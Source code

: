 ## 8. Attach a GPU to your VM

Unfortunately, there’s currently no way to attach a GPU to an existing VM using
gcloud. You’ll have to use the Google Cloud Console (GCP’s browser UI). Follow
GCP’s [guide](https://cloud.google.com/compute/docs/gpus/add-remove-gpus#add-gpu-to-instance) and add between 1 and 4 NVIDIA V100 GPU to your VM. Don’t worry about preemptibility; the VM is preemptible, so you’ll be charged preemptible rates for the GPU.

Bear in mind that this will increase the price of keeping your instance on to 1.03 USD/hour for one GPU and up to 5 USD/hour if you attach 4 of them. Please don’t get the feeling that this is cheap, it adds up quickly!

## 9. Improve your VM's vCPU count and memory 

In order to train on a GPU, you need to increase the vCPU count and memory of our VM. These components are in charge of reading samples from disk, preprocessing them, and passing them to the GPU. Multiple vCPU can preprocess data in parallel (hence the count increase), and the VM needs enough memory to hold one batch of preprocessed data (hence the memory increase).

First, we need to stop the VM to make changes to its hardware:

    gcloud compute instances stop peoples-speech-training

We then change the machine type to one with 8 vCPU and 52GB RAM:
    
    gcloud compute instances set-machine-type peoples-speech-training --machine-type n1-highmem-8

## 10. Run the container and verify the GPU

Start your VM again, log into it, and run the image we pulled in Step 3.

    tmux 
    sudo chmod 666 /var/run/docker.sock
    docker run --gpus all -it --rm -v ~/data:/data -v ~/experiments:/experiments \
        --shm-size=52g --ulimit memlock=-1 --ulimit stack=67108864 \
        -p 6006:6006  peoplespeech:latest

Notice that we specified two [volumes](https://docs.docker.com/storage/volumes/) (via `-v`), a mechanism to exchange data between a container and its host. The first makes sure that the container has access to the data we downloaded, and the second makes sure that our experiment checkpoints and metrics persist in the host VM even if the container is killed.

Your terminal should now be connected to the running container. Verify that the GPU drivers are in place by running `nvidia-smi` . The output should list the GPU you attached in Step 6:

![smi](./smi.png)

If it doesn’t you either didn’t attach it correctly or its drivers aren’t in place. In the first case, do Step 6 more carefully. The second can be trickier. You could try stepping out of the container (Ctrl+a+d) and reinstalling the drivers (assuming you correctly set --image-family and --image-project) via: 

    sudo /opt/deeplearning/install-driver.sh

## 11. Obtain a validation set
______________________________
• TO DO
Go through the listing above and find each line containing the string "sudo"; copy those lines.

• SOLVED EXERCISE
    sudo chmod 666 /var/run/docker.sock
    sudo /opt/deeplearning/install-driver.sh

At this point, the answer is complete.